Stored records
___

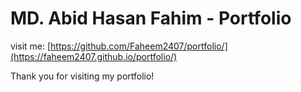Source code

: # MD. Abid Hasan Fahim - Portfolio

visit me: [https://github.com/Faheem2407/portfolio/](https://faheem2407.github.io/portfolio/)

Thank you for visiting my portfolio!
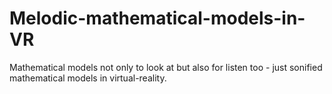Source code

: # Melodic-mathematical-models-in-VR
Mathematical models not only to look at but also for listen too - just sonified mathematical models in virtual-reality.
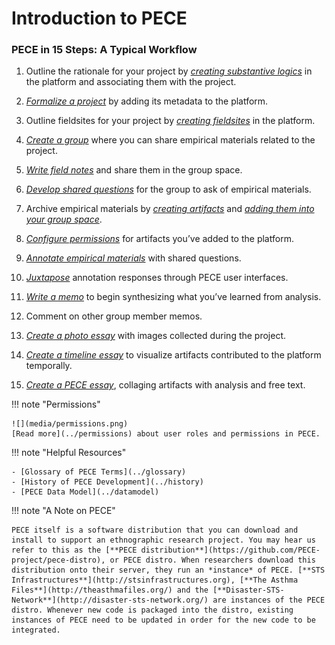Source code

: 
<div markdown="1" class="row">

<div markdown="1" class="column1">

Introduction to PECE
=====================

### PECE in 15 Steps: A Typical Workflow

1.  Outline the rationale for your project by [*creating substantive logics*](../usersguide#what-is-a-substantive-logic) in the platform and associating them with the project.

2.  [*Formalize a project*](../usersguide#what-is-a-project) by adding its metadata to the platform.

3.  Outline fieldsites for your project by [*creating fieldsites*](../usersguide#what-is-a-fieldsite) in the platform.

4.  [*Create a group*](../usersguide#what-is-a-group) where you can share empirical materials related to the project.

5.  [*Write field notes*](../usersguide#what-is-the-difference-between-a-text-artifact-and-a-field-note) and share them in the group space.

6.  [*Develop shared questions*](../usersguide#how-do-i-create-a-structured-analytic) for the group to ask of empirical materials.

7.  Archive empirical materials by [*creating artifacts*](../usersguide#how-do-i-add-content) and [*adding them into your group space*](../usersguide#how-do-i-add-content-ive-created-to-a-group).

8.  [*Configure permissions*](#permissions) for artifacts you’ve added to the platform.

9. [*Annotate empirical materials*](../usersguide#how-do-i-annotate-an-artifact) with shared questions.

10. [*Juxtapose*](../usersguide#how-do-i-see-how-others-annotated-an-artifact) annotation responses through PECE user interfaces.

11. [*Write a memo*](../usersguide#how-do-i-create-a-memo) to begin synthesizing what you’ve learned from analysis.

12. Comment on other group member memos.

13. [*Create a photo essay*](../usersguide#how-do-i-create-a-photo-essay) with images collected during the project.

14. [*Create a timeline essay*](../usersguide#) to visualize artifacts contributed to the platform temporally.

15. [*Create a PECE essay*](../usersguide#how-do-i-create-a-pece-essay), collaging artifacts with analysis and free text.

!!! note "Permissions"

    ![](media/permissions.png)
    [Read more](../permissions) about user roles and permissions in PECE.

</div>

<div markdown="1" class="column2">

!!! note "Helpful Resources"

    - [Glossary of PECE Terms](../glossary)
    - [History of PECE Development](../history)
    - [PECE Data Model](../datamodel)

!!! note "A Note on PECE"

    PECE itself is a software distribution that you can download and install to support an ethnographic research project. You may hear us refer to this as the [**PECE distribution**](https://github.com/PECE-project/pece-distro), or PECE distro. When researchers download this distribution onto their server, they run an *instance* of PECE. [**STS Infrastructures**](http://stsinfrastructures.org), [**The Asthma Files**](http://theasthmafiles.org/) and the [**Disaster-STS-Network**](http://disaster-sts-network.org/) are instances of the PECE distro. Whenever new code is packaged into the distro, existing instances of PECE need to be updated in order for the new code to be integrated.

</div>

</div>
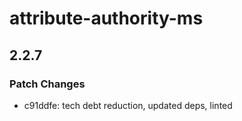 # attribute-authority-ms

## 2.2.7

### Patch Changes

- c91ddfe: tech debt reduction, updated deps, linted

___

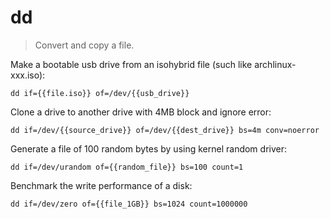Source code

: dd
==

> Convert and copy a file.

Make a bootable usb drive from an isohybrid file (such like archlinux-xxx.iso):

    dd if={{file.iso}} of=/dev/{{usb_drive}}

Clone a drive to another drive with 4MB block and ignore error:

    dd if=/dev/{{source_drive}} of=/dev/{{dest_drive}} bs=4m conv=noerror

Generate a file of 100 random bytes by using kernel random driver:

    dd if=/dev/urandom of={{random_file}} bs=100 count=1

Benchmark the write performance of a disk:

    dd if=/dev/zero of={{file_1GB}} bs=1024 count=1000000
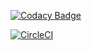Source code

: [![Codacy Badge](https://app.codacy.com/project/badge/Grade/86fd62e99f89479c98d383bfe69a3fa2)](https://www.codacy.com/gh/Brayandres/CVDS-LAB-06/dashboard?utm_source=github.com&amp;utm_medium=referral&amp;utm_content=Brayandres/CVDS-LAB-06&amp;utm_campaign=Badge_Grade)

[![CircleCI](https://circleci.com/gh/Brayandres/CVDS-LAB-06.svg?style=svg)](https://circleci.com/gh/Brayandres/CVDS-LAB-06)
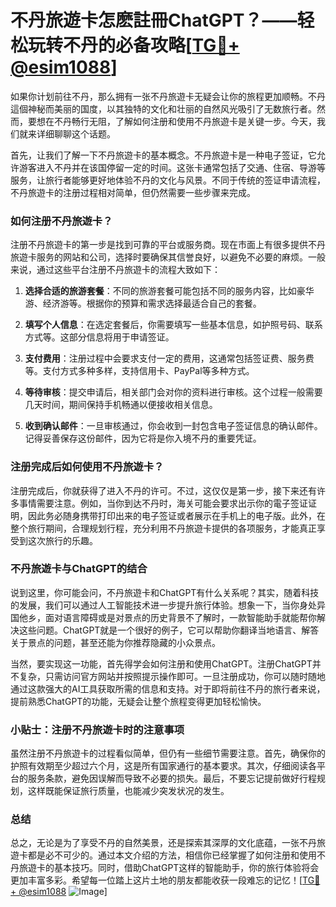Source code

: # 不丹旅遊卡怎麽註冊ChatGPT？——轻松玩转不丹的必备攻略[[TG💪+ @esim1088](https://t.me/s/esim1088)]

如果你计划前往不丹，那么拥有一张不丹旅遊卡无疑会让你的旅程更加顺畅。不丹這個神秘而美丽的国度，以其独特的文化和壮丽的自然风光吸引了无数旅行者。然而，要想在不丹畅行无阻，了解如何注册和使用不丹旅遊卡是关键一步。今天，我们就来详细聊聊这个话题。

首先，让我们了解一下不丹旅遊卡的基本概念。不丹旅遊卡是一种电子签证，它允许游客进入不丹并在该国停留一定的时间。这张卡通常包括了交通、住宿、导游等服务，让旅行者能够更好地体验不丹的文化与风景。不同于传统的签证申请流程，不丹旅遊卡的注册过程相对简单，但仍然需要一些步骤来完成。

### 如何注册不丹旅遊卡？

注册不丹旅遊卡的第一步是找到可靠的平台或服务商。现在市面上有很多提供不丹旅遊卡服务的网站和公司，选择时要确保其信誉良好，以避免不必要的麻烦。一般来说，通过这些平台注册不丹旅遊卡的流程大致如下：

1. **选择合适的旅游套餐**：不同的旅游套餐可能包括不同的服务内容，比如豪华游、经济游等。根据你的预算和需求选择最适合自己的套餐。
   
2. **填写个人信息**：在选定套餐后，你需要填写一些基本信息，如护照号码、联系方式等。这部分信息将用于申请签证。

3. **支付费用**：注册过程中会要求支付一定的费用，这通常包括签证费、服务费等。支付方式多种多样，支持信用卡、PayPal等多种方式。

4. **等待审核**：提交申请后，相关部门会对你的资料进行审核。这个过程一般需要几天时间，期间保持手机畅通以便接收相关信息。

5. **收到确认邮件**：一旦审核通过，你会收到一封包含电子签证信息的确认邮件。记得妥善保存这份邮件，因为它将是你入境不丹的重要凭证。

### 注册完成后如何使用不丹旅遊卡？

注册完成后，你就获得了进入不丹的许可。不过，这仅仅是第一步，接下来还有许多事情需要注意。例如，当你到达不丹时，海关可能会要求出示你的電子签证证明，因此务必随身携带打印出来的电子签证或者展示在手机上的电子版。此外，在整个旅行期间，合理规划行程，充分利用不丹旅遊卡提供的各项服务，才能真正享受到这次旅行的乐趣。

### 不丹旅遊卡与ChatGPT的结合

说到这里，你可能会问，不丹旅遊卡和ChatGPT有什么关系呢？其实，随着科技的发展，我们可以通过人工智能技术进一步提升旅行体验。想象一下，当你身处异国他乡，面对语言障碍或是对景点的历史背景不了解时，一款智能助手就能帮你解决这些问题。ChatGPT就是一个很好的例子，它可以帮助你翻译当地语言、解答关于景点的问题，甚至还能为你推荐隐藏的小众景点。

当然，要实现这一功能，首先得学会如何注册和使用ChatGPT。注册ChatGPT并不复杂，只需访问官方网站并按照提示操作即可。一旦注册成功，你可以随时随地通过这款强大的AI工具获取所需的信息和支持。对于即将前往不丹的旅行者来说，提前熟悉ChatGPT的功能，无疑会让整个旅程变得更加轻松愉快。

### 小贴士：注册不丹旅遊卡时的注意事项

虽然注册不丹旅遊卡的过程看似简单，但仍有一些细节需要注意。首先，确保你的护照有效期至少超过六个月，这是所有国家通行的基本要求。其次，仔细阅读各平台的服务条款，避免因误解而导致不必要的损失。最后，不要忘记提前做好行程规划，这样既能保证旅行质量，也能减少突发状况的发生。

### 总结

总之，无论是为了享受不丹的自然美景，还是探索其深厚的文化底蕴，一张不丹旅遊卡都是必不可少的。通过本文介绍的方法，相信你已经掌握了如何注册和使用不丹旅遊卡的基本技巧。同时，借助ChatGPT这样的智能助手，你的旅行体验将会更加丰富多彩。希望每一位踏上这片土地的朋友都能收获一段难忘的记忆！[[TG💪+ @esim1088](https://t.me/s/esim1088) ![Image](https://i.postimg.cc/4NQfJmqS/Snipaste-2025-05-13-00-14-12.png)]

___

PROBLEM TO WORK ON — Working from the records above, write out verbatim only the lines from the line containing "Clone a drive" through the line containing "Generate a file".

REPLY TO THE EXERCISE —
Clone a drive to another drive with 4MB block and ignore error:

    dd if=/dev/{{source_drive}} of=/dev/{{dest_drive}} bs=4m conv=noerror

Generate a file of 100 random bytes by using kernel random driver:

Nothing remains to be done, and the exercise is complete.